Samples: 128 of event 'offcpu-time', Event count (approx.): 96,216,883,498 (*)
Overhead Command Shared Object Symbol
+ 51.43% sched-messaging libc.so.6 [.] read
+ 44.94% sched-messaging libc.so.6 [.] __GI___libc_write
+ 3.60% sched-messaging libc.so.6 [.] __GI___futex_abstimed_wait_cancelable64
0.03% sched-messaging libc.so.6 [.] __poll
0.00% sched-messaging perf [.] sender


- SHARED_RUNQ

$ time taskset -c 0-7,128-135 perf bench sched messaging -p -t -l 100000 -g 1
# Running 'sched/messaging' benchmark:
# 20 sender and receiver threads per group
# 1 groups == 40 threads run
Total time: 48.171 [sec] (*)
real 0m48.186s
user 0m5.409s (*)
sys 0m41.185s (*)

$ sudo perf record -C 0-7,128-135 --off-cpu -- taskset -c 0-7,128-135 perf bench sched messaging -p -t -l 100000 -g 1
$ sudo perf report --no-children

Samples: 157 of event 'offcpu-time', Event count (approx.): 5,882,929,338,882 (*)
Overhead Command Shared Object Symbol
+ 47.49% sched-messaging libc.so.6 [.] read
+ 46.33% sched-messaging libc.so.6 [.] __GI___libc_write
+ 2.40% sched-messaging libc.so.6 [.] __GI___futex_abstimed_wait_cancelable64
+ 1.08% snapd snapd [.] 0x000000000006caa3
+ 1.02% cron libc.so.6 [.] clock_nanosleep@GLIBC_2.2.5
+ 0.86% containerd containerd [.] runtime.futex.abi0
+ 0.82% containerd containerd [.] runtime/internal/syscall.Syscall6


(*) The runtime has bloated massively but both "user" and "sys" time
are down and the "offcpu-time" count goes up with SHARED_RUNQ.

There seems to be a corner case that is not accounted for but I'm not
sure where it lies currently.
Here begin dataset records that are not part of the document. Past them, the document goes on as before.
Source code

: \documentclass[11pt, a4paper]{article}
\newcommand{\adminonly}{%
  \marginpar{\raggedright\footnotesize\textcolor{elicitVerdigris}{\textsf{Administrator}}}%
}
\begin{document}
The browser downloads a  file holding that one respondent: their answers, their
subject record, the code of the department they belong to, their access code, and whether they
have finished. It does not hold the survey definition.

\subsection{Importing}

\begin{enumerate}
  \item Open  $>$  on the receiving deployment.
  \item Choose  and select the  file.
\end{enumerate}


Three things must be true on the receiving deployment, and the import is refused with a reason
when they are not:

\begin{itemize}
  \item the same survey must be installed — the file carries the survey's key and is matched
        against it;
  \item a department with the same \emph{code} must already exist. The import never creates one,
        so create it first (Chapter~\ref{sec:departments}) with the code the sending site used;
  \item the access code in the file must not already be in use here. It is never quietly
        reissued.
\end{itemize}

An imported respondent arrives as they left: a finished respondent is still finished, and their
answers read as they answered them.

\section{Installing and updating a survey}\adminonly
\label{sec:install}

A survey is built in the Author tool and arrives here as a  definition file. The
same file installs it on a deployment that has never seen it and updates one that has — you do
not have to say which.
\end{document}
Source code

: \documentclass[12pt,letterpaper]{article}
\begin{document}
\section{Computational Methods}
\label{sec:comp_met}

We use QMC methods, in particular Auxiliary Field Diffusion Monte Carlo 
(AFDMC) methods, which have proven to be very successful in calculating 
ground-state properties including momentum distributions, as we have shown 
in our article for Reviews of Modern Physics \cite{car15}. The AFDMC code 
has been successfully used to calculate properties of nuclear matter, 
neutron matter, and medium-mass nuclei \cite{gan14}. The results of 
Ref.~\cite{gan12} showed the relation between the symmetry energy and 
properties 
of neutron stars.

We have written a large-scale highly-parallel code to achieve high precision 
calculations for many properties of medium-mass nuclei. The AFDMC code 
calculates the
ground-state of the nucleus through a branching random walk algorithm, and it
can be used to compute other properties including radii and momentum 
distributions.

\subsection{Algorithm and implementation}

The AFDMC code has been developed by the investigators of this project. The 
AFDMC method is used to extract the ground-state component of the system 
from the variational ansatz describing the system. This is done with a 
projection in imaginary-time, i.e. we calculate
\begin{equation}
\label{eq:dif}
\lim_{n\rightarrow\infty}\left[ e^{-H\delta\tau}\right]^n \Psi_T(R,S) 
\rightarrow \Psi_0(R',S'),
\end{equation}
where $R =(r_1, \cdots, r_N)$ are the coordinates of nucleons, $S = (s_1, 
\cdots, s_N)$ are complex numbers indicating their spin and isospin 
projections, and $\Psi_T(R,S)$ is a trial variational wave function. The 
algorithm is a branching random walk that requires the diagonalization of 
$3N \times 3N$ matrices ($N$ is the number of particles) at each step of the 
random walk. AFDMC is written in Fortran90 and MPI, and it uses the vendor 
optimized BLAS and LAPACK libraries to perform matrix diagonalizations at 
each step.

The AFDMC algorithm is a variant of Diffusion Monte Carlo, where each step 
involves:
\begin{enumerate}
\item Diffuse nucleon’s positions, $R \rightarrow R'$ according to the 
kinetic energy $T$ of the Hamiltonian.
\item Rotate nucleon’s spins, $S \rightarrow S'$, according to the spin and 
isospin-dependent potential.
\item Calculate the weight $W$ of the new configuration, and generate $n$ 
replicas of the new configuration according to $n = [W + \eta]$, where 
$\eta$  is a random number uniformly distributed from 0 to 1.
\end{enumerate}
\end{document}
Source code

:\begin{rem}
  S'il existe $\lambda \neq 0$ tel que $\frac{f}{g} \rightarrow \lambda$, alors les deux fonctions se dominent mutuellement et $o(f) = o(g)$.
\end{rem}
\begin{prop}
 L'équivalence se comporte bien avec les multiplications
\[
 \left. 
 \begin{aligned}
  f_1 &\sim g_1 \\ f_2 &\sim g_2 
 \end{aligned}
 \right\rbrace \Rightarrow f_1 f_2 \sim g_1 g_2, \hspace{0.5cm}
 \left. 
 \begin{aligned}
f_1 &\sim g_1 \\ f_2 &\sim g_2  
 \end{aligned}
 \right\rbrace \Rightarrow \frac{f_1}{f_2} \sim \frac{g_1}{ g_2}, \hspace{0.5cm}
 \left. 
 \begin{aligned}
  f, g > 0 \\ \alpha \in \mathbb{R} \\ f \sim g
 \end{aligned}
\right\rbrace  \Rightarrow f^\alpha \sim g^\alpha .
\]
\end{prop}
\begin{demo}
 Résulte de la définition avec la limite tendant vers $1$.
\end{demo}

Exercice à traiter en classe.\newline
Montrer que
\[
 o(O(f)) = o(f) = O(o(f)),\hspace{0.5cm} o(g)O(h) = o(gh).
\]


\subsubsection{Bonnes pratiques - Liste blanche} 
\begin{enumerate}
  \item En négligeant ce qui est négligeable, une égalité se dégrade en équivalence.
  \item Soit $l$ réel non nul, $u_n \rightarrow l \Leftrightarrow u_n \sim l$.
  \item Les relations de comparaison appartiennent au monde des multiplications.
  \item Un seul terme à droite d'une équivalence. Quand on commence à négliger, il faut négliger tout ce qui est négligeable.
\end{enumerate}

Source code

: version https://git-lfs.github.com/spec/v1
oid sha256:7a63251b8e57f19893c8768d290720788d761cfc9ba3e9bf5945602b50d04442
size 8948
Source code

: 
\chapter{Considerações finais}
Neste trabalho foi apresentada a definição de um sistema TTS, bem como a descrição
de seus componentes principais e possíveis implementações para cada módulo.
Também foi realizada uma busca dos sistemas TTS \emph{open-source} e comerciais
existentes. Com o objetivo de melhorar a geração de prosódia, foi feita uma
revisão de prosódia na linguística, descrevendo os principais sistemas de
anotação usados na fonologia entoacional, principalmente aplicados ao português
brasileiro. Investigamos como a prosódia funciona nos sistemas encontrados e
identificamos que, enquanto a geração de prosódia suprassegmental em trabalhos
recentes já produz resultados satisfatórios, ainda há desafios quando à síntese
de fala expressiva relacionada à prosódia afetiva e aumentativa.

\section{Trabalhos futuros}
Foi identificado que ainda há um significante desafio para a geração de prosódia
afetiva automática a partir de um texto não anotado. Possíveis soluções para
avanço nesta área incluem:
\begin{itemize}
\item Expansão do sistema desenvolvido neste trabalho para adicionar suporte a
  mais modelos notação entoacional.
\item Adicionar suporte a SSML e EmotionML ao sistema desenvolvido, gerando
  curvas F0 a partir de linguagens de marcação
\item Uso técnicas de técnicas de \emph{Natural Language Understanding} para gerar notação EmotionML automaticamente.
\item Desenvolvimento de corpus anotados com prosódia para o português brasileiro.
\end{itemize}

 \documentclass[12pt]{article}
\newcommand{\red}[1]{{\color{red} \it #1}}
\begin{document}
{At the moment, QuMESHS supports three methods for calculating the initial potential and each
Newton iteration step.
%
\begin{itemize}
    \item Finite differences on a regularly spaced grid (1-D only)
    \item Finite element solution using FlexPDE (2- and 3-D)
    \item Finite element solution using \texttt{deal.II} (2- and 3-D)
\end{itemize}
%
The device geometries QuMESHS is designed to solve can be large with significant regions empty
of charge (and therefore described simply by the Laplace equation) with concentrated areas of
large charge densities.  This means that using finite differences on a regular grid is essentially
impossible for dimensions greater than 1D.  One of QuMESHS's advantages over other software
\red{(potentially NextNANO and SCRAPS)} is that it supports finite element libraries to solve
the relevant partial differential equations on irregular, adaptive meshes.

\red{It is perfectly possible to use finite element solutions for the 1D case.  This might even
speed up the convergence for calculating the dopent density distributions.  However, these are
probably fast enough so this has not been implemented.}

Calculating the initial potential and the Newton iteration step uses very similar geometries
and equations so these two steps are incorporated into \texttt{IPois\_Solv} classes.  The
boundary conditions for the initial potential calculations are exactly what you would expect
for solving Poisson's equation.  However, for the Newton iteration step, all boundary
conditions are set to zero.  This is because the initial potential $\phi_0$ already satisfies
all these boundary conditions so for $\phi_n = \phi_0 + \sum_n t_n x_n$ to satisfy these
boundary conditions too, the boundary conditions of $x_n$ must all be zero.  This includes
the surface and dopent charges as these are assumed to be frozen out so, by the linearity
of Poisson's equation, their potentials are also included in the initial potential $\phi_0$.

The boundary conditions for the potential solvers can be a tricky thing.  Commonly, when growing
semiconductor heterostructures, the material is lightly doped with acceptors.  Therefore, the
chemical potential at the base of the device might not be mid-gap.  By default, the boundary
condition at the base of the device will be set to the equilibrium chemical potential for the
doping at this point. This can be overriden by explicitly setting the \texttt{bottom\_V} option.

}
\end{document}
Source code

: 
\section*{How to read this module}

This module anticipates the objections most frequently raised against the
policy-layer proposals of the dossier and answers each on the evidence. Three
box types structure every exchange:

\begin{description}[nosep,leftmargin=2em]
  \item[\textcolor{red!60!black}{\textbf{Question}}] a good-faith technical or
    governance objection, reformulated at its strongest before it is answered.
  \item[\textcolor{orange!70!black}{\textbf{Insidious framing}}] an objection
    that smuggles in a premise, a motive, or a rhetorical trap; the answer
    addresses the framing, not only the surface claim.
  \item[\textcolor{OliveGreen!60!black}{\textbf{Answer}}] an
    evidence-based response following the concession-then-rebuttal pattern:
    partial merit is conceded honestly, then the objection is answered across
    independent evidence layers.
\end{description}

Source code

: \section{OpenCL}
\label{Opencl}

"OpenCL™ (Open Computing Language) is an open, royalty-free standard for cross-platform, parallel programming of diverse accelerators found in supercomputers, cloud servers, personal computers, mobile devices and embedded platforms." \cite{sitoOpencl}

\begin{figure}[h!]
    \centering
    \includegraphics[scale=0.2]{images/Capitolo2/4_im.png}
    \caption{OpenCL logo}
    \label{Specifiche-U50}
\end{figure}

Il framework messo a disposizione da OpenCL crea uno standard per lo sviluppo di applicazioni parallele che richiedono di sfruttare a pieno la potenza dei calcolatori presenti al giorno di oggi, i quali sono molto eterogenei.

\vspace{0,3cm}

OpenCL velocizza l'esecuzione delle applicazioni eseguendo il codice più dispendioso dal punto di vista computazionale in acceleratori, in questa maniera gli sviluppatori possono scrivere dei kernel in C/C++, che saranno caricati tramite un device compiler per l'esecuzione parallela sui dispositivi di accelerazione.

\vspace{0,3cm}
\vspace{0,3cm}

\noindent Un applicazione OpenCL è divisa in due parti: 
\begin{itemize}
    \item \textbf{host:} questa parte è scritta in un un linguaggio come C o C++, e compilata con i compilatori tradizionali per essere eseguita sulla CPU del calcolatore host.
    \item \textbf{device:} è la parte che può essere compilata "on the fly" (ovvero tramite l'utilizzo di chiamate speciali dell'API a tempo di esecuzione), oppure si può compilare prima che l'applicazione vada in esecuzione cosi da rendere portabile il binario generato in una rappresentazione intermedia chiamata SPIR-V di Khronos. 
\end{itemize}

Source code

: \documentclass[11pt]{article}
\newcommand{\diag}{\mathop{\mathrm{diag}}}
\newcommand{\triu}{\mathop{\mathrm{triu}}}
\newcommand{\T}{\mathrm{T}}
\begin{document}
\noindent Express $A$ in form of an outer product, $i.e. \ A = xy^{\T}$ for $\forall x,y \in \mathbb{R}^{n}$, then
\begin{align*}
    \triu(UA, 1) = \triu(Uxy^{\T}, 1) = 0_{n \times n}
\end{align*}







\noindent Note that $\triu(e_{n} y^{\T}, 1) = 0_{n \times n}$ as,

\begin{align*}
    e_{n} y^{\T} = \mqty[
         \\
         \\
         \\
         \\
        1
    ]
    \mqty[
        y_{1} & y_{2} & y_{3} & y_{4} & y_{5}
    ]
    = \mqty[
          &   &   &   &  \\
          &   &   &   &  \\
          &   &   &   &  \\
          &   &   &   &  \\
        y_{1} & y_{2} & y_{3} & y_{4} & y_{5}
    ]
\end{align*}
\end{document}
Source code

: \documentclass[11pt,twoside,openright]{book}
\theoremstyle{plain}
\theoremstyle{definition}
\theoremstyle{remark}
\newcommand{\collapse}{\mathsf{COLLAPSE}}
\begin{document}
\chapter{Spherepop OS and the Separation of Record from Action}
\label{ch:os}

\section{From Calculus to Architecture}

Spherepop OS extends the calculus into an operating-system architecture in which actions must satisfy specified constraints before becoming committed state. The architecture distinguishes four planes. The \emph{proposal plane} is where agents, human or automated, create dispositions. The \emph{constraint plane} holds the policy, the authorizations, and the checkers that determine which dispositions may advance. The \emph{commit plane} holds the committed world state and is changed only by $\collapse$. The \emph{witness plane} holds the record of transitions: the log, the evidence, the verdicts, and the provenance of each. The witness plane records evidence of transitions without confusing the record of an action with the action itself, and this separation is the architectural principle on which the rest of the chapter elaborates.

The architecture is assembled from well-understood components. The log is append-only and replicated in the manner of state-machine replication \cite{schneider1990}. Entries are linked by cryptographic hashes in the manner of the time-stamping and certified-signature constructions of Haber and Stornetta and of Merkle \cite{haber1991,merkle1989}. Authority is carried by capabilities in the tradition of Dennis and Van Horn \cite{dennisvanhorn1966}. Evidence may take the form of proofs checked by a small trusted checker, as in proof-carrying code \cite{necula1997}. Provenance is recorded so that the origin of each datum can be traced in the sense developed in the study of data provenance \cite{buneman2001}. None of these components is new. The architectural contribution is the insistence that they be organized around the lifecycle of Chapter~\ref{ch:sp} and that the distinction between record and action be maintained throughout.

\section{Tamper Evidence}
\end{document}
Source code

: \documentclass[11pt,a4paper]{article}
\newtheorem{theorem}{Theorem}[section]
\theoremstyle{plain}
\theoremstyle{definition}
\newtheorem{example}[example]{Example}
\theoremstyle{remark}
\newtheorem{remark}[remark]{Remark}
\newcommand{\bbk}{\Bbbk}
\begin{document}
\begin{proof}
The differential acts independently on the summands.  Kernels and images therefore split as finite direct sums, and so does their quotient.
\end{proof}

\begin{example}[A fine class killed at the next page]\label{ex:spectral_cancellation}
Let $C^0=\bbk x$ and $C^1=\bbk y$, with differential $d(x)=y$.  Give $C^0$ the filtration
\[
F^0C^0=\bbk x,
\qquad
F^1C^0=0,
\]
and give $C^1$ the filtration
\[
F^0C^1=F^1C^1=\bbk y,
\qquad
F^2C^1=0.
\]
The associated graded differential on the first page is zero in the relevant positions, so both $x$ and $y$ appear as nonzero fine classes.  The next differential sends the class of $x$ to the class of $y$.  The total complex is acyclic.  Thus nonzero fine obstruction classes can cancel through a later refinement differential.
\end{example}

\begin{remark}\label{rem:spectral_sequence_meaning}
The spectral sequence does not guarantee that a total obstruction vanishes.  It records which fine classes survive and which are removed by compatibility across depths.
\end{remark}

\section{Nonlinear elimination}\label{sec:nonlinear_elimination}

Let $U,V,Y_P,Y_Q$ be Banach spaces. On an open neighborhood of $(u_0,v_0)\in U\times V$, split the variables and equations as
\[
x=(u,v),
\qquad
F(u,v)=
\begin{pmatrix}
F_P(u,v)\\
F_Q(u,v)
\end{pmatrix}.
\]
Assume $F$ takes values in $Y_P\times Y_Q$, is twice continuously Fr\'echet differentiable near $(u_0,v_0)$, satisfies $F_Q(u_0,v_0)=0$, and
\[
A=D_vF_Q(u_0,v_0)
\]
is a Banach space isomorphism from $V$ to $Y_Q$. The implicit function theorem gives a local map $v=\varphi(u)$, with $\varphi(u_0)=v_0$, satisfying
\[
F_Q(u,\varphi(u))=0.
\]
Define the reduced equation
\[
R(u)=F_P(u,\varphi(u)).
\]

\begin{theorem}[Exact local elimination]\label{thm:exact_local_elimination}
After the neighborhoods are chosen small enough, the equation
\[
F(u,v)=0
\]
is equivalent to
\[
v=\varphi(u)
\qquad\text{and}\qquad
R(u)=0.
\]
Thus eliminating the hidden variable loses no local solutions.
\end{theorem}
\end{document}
P.S. I tested this on a v6.8-rc4 kernel
since that is what I initially tested the series on but I can see the
same behavior when I rebased the changed on the current v6.10-rc5 based
tip:sched/core.


But it occurs to me this might be the same thing that Prateek chased
down here:

https://lkml.kernel.org/r/20240710090210.41856-1-kprateek.nayak@xxxxxxx

Hmm ?

Without the nohz_csd_func fix and the SM_IDLE fast-path (Patch 1 and 2),
currently, the scheduler depends on the newidle_balance to pull tasks to
an idle CPU. Vincent had pointed it out on the first RCF to tackle the
problem that tried to do what SM_IDLE does but for fair class alone:

https://lore.kernel.org/all/CAKfTPtC446Lo9CATPp7PExdkLhHQFoBuY-JMGC7agOHY4hs-Pw@xxxxxxxxxxxxxx/

It shouldn't be too frequent but it could be the reason why
newidle_balance() might jump up in traces, especially if it decides to
scan a domain with large number of CPUs (NUMA1/NUMA2 in Matt's case,
perhaps the PKG/NUMA in the case Chenyu was investigating initially).


Supposing that is indeed the case, I think it makes more sense to
proceed with that approach. That is, completely redo the sub-numa new
idle balance.



--
Thanks and Regards,
Prateek